At the same time, Grav also delivers the stability and customization of a decoupled system. You don't even need an admin GUI if you don't want it.

Node

Node.js, the newest language to hit the back end market, is innovative and unconventional. Since it's already a popular language for front end web development, it seems like Node is making a play for most popular programming language everywhere.

Node deployments often rely on tech stacks such as NoSQL databases such as MongoDB, NGINX web servers, and Markdown. An advantage of a Node.js-powered CMS is that it tends to integrate well with web apps.

Here are a couple of Node.js based CMS's:

  • KeystoneJs: Complex. More of a framework than a CMS.
  • Ghost: Simple. Doesn’t do much more than Medium, which is perfect if you want to self host your Medium blog. You can add decoupled eCommerce like Shopify.
  • NetlifyCMS: Not a standalone CMS – rather, you add it to a website/webapp as a custom git-based static content manager for your writers.

From a market-share perspective, Ghost seems to be the only new CMS that is positioned to take a bite out of the WordPress monopoly.

Python

Although Python is known as a powerful scripting language, in recent years it has matured to be an all around server-side language. However it still has a much less developed plugin and themes market for its CMSs.

Here are a few popular Python based CMS platforms:

  • Django CMS: Requires a bit more code know-how than WordPress
  • Mezzanine: Also built on Django. Many features, but you still need to know Python for advanced functionality.
  • Storyblok: friendly editor interface and headless api for apps but limited plugins

Python has the advantage of speed in certain situations. And so Python frameworks will potentially scale up much more efficiently than JavaScript. Also this is why they will often run better on inexpensive hardware such as a Raspberry Pi.

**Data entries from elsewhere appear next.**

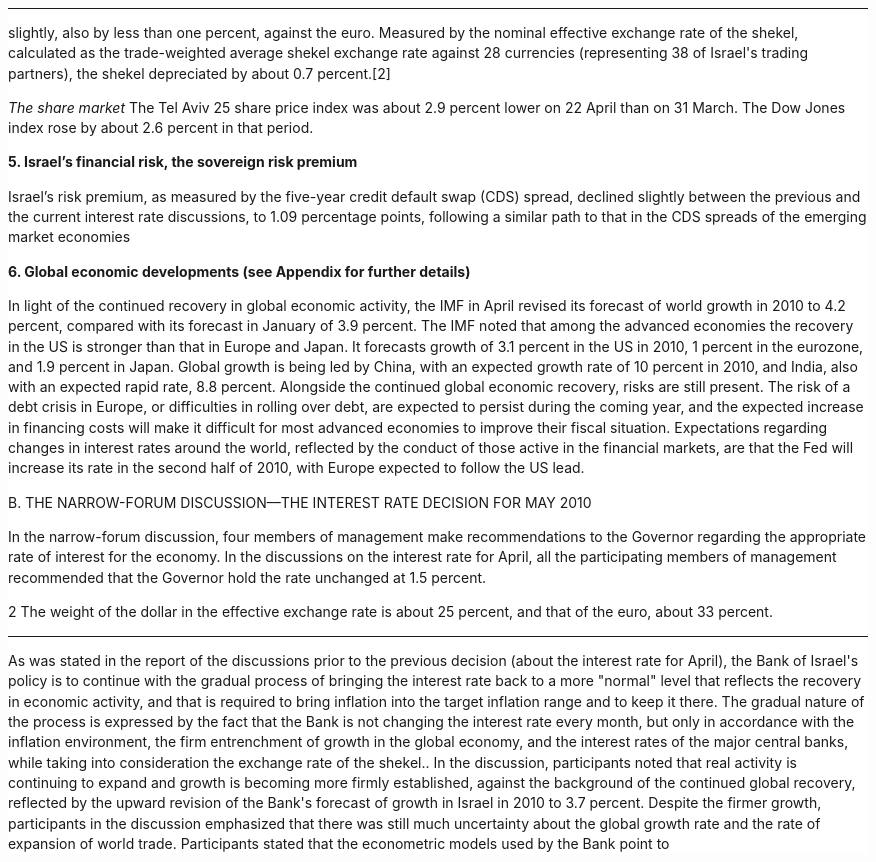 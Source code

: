 
-----

slightly, also by less than one percent, against the euro. Measured by the nominal
effective exchange rate of the shekel, calculated as the trade-weighted average shekel
exchange rate against 28 currencies (representing 38 of Israel's trading partners), the
shekel depreciated by about 0.7 percent.[2]

_The share market_
The Tel Aviv 25 share price index was about 2.9 percent lower on 22 April than on 31
March. The Dow Jones index rose by about 2.6 percent in that period.

**5. Israel’s financial risk, the sovereign risk premium**

Israel’s risk premium, as measured by the five-year credit default swap (CDS) spread,
declined slightly between the previous and the current interest rate discussions, to
1.09 percentage points, following a similar path to that in the CDS spreads of the
emerging market economies

**6. Global economic developments (see Appendix for further details)**

In light of the continued recovery in global economic activity, the IMF in April
revised its forecast of world growth in 2010 to 4.2 percent, compared with its forecast
in January of 3.9 percent.
The IMF noted that among the advanced economies the recovery in the US is
stronger than that in Europe and Japan. It forecasts growth of 3.1 percent in the US in
2010, 1 percent in the eurozone, and 1.9 percent in Japan. Global growth is being led
by China, with an expected growth rate of 10 percent in 2010, and India, also with an
expected rapid rate, 8.8 percent.
Alongside the continued global economic recovery, risks are still present. The
risk of a debt crisis in Europe, or difficulties in rolling over debt, are expected to
persist during the coming year, and the expected increase in financing costs will make
it difficult for most advanced economies to improve their fiscal situation.
Expectations regarding changes in interest rates around the world, reflected by
the conduct of those active in the financial markets, are that the Fed will increase its
rate in the second half of 2010, with Europe expected to follow the US lead.

B. THE NARROW-FORUM DISCUSSION––THE INTEREST RATE DECISION
FOR MAY 2010

In the narrow-forum discussion, four members of management make
recommendations to the Governor regarding the appropriate rate of interest for the
economy. In the discussions on the interest rate for April, all the participating
members of management recommended that the Governor hold the rate unchanged at
1.5 percent.

2
The weight of the dollar in the effective exchange rate is about 25 percent, and that of the euro, about 33 percent.


-----

As was stated in the report of the discussions prior to the previous decision
(about the interest rate for April), the Bank of Israel's policy is to continue with the
gradual process of bringing the interest rate back to a more "normal" level that reflects
the recovery in economic activity, and that is required to bring inflation into the target
inflation range and to keep it there. The gradual nature of the process is expressed by
the fact that the Bank is not changing the interest rate every month, but only in
accordance with the inflation environment, the firm entrenchment of growth in the
global economy, and the interest rates of the major central banks, while taking into
consideration the exchange rate of the shekel..
In the discussion, participants noted that real activity is continuing to expand
and growth is becoming more firmly established, against the background of the
continued global recovery, reflected by the upward revision of the Bank's forecast of
growth in Israel in 2010 to 3.7 percent. Despite the firmer growth, participants in the
discussion emphasized that there was still much uncertainty about the global growth
rate and the rate of expansion of world trade.
Participants stated that the econometric models used by the Bank point to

These Python-based CMSs might also find their niche when integrating with a domain that is dominated by Python. What areas are we talking about here? Check out this article and find out what Python is used for.

All the same, I doubt Python will ever be a major contender in the CMS market. Mainly because it came very late to the web. The lack of backwards compatibility between versions is an issue as well.

Conclusion

If you are ready to embrace the future of the CMS, here are the keys to making an informed decision.

Consider all the factors that will most likely give you all the security, reliability, and customization you need.